**YOUR TASK**
Among the following entries, how many lines hold the string "code"? State only the number.
===============
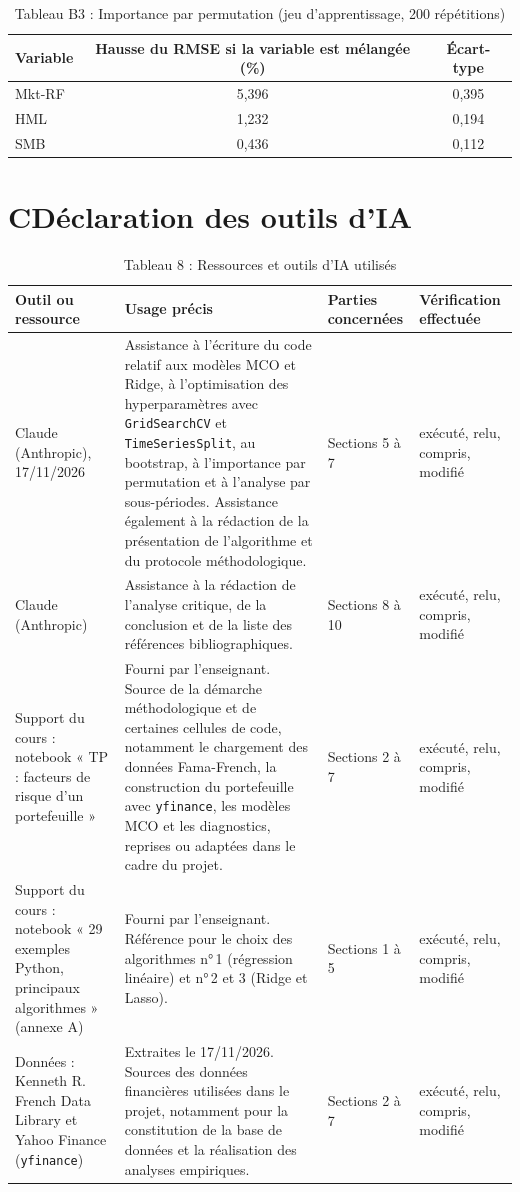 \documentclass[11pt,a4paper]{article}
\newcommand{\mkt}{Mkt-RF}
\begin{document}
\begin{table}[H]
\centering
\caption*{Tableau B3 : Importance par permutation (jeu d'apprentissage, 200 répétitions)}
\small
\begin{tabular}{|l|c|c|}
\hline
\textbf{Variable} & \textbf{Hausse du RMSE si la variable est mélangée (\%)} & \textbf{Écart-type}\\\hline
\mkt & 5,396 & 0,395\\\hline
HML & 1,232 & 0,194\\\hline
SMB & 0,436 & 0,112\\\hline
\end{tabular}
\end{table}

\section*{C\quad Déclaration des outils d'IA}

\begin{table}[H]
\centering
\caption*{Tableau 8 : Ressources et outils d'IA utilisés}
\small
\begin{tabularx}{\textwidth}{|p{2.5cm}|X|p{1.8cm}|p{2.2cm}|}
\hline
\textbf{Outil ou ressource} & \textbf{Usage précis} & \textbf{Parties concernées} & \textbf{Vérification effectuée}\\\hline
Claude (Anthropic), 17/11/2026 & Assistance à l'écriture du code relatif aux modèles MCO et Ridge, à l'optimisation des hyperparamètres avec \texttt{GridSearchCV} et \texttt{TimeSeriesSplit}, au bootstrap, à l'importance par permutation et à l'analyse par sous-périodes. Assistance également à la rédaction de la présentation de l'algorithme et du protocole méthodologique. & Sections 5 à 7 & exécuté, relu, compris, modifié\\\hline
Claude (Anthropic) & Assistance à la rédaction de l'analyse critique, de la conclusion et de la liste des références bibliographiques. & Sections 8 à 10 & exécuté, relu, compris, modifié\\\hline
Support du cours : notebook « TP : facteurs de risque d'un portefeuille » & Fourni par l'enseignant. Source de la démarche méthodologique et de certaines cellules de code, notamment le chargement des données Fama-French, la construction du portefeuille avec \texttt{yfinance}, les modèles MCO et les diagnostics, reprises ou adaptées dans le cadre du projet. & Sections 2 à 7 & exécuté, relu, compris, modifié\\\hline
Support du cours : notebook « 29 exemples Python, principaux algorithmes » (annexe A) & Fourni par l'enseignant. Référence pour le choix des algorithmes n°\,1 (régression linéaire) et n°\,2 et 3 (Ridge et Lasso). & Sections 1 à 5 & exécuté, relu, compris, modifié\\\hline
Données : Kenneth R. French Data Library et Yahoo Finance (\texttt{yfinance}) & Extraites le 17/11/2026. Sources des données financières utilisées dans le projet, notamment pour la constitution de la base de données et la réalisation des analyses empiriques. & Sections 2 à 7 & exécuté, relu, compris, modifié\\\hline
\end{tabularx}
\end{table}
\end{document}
===============
**WORKED SOLUTION**
2